Remarks have been condensed and edited for length and clarity. You can watch the full recording here.
“Sustainable corporations must look beyond the next earnings report to account for the full impact of their businesses on society.”
Christina Herman, Interfaith Center on Corporate Responsibility
ICCR is a coalition of some 300 faith- and values-based, long-term institutional investors; asset owners and managers representing over $4 trillion in assets under management or advisement. We view shareholder engagement with corporations as a powerful catalyst for change. Our statement, “inspired by faith, committed to action” sets forth our pledge to be active owners, and to engage meaningfully with the companies in our portfolios through the process of shareholder engagement that we pioneered more than 50 years ago.
Our guiding principle as shareholders is that sustainable corporations must look beyond the next earnings report to account for the full impact of their businesses on society and must view the well-being of all their stakeholders―including their workers and the communities where they operate—as integral to their long-term value.
Deeply concerned about the climate crisis, and the potential costs to society and to investor portfolios from a failure to decarbonize our economy, quickly and equitably, ICCR members have been actively engaging the energy utility sector on the need for a just transition for many years. We understand that we cannot continue to burn fossil fuels to heat and cool our buildings, which has led us to explore alternatives.
Thermal energy networks can help not only by reducing greenhouse gas emissions, but also by improving grid reliability as demand increases for electricity. ICCR has been interested in the potential offered by thermal energy systems for several years now, and we are delighted to see the momentum for adoption of geothermal and other thermal energy systems by energy utilities.
“When you transition a whole neighborhood at a time, you get incredible systemic benefits.”
Ania Camargo Cortes, Building Decarbonization Coalition
“Why should gas utilities do this?” is a question I often get.
Imagine a neighborhood that is hooked up to the gas system. People are incentivized to transition from gas to electric heat pumps, so they start doing that. As homes electrify, there are fewer and fewer customers paying for the entire fixed cost of the gas system. The cost of gas goes up. In the end, the only people left with gas are the ones who couldn’t afford to transition to electric, or who don’t have the power to transition to electric, like renters.

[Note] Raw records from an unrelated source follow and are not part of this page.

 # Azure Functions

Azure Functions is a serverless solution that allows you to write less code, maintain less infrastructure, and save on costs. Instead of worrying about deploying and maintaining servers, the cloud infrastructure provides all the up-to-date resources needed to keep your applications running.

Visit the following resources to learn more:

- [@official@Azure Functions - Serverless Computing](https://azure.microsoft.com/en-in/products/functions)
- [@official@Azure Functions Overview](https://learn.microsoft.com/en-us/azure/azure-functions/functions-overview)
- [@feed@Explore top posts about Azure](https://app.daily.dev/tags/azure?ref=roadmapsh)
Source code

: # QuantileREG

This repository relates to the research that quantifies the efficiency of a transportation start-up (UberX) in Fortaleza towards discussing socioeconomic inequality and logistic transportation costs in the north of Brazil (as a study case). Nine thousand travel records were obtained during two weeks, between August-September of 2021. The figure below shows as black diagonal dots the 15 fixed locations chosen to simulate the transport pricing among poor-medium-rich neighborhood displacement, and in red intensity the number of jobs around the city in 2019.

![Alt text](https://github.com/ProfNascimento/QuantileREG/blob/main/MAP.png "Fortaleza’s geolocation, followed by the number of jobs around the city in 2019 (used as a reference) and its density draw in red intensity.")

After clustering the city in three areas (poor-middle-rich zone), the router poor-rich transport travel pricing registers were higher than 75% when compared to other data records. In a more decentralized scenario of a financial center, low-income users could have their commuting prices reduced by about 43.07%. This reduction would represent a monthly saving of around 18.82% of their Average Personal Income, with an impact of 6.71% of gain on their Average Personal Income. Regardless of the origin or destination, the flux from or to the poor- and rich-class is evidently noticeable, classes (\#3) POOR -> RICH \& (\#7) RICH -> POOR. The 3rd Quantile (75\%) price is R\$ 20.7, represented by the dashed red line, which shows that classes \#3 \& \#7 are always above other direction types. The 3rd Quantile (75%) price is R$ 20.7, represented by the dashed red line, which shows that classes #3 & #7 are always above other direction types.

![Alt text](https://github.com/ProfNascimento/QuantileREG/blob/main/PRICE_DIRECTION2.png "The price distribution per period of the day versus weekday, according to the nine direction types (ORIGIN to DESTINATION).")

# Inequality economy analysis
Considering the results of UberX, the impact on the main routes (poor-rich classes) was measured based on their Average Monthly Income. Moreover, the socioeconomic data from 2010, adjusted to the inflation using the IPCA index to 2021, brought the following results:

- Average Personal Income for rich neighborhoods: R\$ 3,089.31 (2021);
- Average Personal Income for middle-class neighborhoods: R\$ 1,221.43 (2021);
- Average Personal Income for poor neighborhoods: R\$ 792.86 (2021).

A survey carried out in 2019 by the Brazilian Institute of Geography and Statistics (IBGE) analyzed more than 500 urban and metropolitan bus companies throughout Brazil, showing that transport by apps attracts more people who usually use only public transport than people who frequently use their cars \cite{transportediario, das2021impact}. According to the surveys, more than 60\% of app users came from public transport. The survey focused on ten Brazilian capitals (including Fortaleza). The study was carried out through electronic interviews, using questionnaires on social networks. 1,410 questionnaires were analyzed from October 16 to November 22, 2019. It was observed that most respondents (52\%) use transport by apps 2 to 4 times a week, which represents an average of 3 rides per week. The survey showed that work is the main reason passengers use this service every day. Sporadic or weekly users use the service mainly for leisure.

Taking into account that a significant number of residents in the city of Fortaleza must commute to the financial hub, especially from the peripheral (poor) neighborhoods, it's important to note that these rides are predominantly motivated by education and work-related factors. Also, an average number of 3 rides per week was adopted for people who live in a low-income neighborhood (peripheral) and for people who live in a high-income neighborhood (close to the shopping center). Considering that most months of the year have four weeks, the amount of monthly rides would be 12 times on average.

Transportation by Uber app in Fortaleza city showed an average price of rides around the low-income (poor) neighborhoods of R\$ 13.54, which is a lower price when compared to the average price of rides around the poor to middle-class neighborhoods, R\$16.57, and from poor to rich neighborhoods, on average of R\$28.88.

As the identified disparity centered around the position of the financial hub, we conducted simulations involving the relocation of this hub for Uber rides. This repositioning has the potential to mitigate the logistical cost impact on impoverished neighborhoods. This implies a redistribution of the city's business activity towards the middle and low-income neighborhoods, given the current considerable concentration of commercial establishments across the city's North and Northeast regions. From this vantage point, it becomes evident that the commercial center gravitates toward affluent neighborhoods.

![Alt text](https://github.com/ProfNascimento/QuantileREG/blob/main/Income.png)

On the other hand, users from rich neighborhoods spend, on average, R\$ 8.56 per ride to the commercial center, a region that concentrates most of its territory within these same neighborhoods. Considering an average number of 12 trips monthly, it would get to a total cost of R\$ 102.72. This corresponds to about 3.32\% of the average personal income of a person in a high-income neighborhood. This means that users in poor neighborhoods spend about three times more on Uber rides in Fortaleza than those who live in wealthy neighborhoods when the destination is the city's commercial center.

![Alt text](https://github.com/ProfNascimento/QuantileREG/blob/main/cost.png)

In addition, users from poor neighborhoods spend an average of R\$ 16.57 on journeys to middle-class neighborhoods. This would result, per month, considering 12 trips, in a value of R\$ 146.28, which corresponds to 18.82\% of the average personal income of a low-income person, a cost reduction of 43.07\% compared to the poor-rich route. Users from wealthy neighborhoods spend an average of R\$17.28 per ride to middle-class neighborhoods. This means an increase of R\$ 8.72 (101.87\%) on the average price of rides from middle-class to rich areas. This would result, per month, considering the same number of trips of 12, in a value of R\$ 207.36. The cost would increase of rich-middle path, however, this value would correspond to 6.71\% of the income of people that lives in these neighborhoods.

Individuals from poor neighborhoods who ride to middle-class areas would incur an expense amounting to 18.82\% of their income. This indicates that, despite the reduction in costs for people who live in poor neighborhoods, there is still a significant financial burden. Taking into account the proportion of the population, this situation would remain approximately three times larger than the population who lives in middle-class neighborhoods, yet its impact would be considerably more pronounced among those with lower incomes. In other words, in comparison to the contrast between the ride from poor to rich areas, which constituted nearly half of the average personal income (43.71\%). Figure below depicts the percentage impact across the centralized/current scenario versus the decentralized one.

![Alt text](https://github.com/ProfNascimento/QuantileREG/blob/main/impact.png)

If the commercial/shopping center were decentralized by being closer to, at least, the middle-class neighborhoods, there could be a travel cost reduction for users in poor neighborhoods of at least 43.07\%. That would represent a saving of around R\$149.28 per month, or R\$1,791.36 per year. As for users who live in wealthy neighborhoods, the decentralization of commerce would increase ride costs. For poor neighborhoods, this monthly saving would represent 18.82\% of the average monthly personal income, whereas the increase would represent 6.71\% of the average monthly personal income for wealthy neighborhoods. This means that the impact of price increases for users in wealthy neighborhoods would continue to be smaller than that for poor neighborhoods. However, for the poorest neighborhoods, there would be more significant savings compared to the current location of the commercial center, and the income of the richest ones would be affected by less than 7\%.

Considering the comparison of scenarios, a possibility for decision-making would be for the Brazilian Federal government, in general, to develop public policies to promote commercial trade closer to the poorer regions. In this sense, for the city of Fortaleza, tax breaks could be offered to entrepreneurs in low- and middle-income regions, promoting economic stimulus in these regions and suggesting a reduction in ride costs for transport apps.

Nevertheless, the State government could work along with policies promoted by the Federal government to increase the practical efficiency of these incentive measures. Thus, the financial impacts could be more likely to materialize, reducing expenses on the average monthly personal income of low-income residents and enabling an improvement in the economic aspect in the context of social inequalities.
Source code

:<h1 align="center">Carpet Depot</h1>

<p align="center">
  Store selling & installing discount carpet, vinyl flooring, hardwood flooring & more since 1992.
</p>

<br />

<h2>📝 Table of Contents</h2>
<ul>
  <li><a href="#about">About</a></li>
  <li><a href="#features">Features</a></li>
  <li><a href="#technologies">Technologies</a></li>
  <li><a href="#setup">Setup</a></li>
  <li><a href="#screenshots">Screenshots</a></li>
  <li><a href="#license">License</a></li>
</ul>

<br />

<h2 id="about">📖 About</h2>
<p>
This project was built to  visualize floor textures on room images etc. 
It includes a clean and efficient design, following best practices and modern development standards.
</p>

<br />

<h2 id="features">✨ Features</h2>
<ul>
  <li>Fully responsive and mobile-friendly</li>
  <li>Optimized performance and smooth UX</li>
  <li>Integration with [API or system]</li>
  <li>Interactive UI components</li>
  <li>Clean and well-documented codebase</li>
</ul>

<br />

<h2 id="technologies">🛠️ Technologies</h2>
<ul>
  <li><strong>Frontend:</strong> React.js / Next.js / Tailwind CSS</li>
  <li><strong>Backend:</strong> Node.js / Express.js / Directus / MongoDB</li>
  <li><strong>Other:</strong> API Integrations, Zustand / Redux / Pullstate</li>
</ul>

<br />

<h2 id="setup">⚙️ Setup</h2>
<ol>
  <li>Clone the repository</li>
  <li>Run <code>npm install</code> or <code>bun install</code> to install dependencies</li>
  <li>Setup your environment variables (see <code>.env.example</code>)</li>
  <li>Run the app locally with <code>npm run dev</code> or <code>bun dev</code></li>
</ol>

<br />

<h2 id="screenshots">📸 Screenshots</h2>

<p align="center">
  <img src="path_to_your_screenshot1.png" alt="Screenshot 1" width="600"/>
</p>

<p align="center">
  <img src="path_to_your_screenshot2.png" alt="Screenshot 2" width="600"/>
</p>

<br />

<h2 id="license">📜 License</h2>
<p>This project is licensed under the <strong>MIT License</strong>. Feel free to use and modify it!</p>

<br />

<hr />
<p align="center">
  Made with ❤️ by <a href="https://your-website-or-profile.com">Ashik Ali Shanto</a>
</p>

This is an enormous equity issue. A study commissioned by gas utilities in Massachusetts found that decarbonizing building-by-building results in the worst energy burden on ratepayers, but transitioning gas to geothermal at neighborhood-scale has the lowest energy burden.
At the Building Decarbonization Coalition, we advocate for decarbonizing whole neighborhoods at a time—including renters and owners, high- and low-income people. When you transition a whole neighborhood at a time, you get incredible systemic benefits.
If we electrified every building but did nothing with the gas system, we’d still have millions of miles of gas pipe under our streets leaking methane, a very powerful greenhouse gas. We must think about how we are going to transition and decommission these gas pipes. And gas utilities are the ones with the ability and expertise to do this.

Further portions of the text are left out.